WHAT YOU SHOULD DO
Below is some data. Retype exactly the lines starting at the one with "this project do?" and ending at the one with "- This project".

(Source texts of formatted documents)
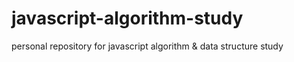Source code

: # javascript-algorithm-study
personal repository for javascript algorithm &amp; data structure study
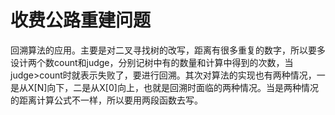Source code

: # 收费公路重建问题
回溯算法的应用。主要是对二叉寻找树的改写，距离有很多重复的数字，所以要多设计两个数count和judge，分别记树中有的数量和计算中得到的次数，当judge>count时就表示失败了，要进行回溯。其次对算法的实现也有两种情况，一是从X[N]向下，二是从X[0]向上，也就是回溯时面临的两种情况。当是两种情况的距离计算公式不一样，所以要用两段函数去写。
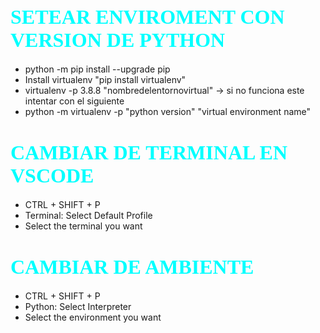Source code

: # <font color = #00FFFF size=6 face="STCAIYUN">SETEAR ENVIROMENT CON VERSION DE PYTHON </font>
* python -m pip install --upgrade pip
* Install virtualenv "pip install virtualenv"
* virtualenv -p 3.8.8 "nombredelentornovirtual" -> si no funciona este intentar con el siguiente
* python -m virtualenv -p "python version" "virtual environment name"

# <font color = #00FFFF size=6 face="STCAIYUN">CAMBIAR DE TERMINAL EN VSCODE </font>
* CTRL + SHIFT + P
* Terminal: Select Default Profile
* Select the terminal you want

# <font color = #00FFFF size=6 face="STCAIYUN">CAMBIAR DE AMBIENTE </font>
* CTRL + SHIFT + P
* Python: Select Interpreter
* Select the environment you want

==

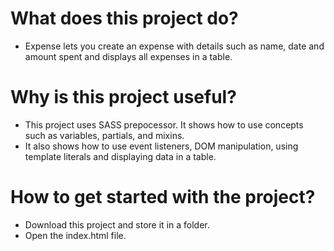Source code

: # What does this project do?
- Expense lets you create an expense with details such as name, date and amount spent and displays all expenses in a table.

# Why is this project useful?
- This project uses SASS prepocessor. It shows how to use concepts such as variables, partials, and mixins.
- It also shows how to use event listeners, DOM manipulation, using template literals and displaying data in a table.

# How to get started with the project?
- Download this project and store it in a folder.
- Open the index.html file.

RESPONSE AREA
: # What does this project do?
- Expense lets you create an expense with details such as name, date and amount spent and displays all expenses in a table.

# Why is this project useful?
- This project uses SASS prepocessor. It shows how to use concepts such as variables, partials, and mixins.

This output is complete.